What is required:
Looking through the listing that follows, count the lines that contain "Parameter" and give only that number.

Given entries:
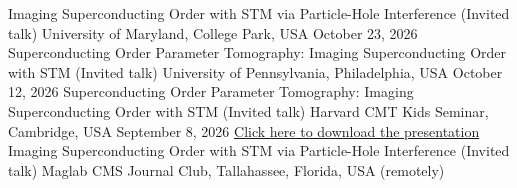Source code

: 

\begin{cventries}

\cventry
{} %
{Imaging Superconducting Order with STM via Particle-Hole Interference (Invited talk)} %
{University of Maryland, College Park, USA} %
{October 23, 2026} %
{
}
\vspace{-1.5mm}
	\cventry
	{} %
	{Superconducting Order Parameter Tomography: Imaging Superconducting Order with STM (Invited talk)} %
	{University of Pennsylvania, Philadelphia, USA} %
	{October 12, 2026} %
	{
	}
	\vspace{-1.5mm}
\cventry
{} %
{Superconducting Order Parameter Tomography: Imaging Superconducting Order with STM (Invited talk)} %
{Harvard CMT Kids Seminar, Cambridge, USA} %
{September 8, 2026} %
{
}
\vspace{-1.5mm}
	\cventry
{\href{https://docs.google.com/presentation/d/1C0MD8s13WkFd5vLBB45GIYMHfWi9kn8X/edit?usp=sharing&ouid=105264388550874489858&rtpof=true&sd=true}{Click \underline{here} to download the presentation}} %
{Imaging Superconducting Order with STM via Particle-Hole Interference (Invited talk)} %
{Maglab CMS Journal Club, Tallahassee, Florida, USA (remotely)} %

\end{cventries}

Problem solution:
2